By watching your child’s responses to your voice and the sounds in his environment, and monitoring speech-language development you can get a good idea of how well your child can hear you. Here are some hearing milestones to consider:

0 – 3 Months

  • recognize your voice and quiet down when spoken to
  • stir or awaken when sleeping quietly and someone talks or there is a sudden noise
  • respond to sound by startling, blinking, crying, quieting, or with a change in breathing

4 – 6 Months

  • recognize familiar voices and quiet when spoken to
  • babble for attention and use vocal play
  • move eyes toward voices and interesting sounds
  • notices musical toys or toys that make noise
  • stir or awaken when sleeping quietly and someone talks or there is a sudden noise

7 – 12 Months

  • enjoy musical or noise-making toys
  • understand “no” and “bye-bye”
  • imitate speech sounds
  • directly turn to a sound nearby
  • babbles using long and short groups of sounds (“baba”)
  • add gesture to her communication

12 – 18 Months

  • enjoys simple songs and rhymes
  • points to pictures when named in books
  • follow simple directions (e.g., ”go get your coat”)
  • puts two words together

18 – 24 Months

  • use 2-3 word sentences
  • follow simple instructions (e.g.”go get your book”)
  • use her own name
  • use 150 – 300 words
  • point to body parts when asked

By 24 Months

  • have a vocabulary of 200-300 words, used in simple sentences
  • have speech that is understandable to adults not in daily contact with your child
  • be able to sit and listen to story books

Over 24 Months

  • have speech that is understandable to adults not in daily contact with your child
  • be alert to environmental sounds
  • respond to someone talking out-of-view (particularly when there are no distractions)
  • respond to voices on the telephone
  • show consistent growth in vocabulary and use words to communicate

There are many things you can do to monitor and encourage your child’s speech-language development:

  • Talk to your baby. It is important to talk to your baby through all your daily activities such as dressing, bathing, feeding, and playing.
  • Use your baby’s name and be consistent with the name you use.
  • Respond to the sounds your child makes.
  • Sing to your baby as you play or snuggle for quiet time.
  • Talk to your baby during daily activities and name the objects she contacts.
  • Read colourful books together and talk about the pictures.
  • Sing songs and nursery rhymes.
  • Make fun sounds to see if she will imitate you.
  • Listen to your baby. Make eye contact and respond to the sounds she makes.
  • Play games with your baby such as “pat-a-cake” and “peek-a-boo”.
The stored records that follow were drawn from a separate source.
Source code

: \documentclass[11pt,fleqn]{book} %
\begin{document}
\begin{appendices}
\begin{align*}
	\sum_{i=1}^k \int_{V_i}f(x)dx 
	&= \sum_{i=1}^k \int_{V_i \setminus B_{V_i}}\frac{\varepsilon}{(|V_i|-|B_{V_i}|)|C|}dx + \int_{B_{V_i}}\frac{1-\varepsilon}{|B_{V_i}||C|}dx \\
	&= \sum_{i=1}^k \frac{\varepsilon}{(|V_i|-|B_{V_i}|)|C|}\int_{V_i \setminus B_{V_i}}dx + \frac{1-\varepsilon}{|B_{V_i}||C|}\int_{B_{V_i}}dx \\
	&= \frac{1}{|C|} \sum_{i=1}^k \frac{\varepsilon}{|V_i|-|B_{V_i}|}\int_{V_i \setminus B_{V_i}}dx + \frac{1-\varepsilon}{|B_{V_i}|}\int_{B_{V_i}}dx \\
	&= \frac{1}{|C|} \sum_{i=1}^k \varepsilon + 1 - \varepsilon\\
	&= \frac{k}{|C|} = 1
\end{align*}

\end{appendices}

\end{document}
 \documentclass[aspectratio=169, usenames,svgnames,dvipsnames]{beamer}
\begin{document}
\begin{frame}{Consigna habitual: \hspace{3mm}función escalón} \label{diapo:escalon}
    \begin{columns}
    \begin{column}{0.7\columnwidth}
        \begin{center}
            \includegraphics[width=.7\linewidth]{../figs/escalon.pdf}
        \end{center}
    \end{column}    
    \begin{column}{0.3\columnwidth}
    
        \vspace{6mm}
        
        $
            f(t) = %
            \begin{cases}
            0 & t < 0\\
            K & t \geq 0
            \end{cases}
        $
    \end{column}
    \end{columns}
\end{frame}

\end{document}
As your child gets older speak simply and clearly during daily activities about what you are doing. Listen and respond to your child’s speech. Read to your child daily. If your older child shows any of the following signs, he may be experiencing a hearing loss:

  • intently watches the face of the person speaking
  • uses “what?” or “huh?” frequently
  • has difficulty understanding speech in group activities
  • has difficulty hearing the television, radio, or music when others find it a comfortable loudness

A very important indication of hearing loss is the lack of or a delayed development of speech-language. If you have any concerns about your child’s responses to sound or speech-language development you should discuss your concerns with your family doctor and request an assessment with an audiologist and/or a speech-language pathologist.